Thats pretty cool... It would be interesting to try.


----------



## waspride (Jun 13, 2004)

icedizzle said:


> Thats pretty cool... It would be interesting to try.:nod:
> [snapback]895612[/snapback]​


Im thinking about trying it on a smaller tank with some "tester" fish.


----------



## jonscilz (Dec 2, 2004)

do you konw where you can get a back to nature background in the US?


----------



## Soldat (Aug 28, 2004)

Does anybody know which styrofoam is safe for aquariums? Also, there has to be something cheaper to paint and cover it with. Man, I need to get off my ass and do this.


----------



## Stranger (Jul 1, 2004)

how do you order from back to nature? does anybody know?


----------



## waspride (Jun 13, 2004)

Soldat said:


> Does anybody know which styrofoam is safe for aquariums?
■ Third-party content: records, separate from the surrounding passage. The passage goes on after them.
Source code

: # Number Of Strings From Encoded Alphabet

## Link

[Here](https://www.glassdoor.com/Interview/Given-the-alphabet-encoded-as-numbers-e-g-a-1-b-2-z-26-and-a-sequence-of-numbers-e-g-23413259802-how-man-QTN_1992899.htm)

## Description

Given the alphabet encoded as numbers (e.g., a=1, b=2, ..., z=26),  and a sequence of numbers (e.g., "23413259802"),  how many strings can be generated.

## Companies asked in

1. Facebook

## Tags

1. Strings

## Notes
Also, there has to be something cheaper to paint and cover it with. Man, I need to get off my ass and do this.
> [snapback]895680[/snapback]​


I was wondering that myself, thats why i would try it out on a smaller tank with some fish you don't really care if they die.


----------



## Sheriff Freak (Sep 10, 2004)

nice job, i was just gonna PM him and ask how he made his background!!!!! thanks


----------



## traumatic (Jan 29, 2003)

I've read the epoxy paint is the only paint safe for you to use in the aquarium. The guy said to use pink styrofoam.


----------



## icedizzle (Feb 3, 2005)

waspride said:


> icedizzle said:
> 
> 
> > Thats pretty cool... It would be interesting to try.:nod:
> ...


good call maybe I'll try it on my 10 gal that has feeders in it... if that works out I'll let the fourm know :nod:


----------



## waspride (Jun 13, 2004)

Sheriff Freak said:


> nice job, i was just gonna PM him and ask how he made his background!!!!! thanks
> [snapback]895807[/snapback]​


Where in cape cod are you located?


----------



## yorkshire (Jul 27, 2004)

I'm planning on having a go at D.I.Y. when i get the 450 bowfront. Got a couple of idea's i want to try. I'll keep you guys informed as soon as i start it


----------



## MR.FREEZ (Jan 26, 2004)

i like that ideal but to me it seems it would take up alot of space and id probably would only

try it if i had a nice wide tank

heres a neat diy back ground


----------



## waspride (Jun 13, 2004)

MR.FREEZ said:


> i like that ideal but to me it seems it would take up alot of space and id probably would only
> 
> try it if i had a nice wide tank
> 
> ...


I saw the DIY, great for africans.

it does take up some space but the example he showed was of a 10g, and it didn't seem that wide, only in places.


----------



## shoe997bed263 (Oct 15, 2004)

i have herd that they are expencive at back to nature but how do i find out the prices? i am looking at doing that to my 125g tank how much do u think it will cost


----------



## Gordeez (Sep 21, 2003)

Jay Luto's website is awesome. some good stuff.
he also his an photo guru and has some kickass pictures and tank set-ups


----------



## waspride (Jun 13, 2004)

shoe997bed263 said:


> i have herd that they are expencive at back to nature but how do i find out the prices? i am looking at doing that to my 125g tank how much do u think it will cost
> [snapback]896246[/snapback]​


Yorkshire said as much as a whole tank would cost. T


----------



## stingray (Apr 2, 2004)

If you are interesting how to build your own background look in this two topics









Sorry for the dutch language Soldat

http://www.piranha-fury.com/pfury/index.php?showtopic=47035

http://www.piranha-fury.com/pfury/index.php?showtopic=67624

Here some examples of my tank









View attachment 49670

View attachment 49671


----------



## shoe997bed263 (Oct 15, 2004)

stingray said:


> If you are interesting how to build your own background look in this two topics
> 
> 
> 
> ...


you should enter the totm contest. that is a great set up


----------



## JAC (Jan 19, 2004)

wow stingray, I really like your setup, but I don't understand dutch







, I'd love to make a background like that...perhaps you could make a how-to in english? that would be sweet.


----------



## rbp 4 135 (Mar 2, 2004)

looks like a ton of work.


----------



## Fresh2salt (Jul 16, 2004)

NICE/


----------



## stingray (Apr 2, 2004)

> JAC Posted Yesterday, 03:16 AM
> wow stingray, I really like your setup, but I don't understand dutch sad.gif , I'd love to make a background like that...perhaps you could make a how-to in english? that would be sweet.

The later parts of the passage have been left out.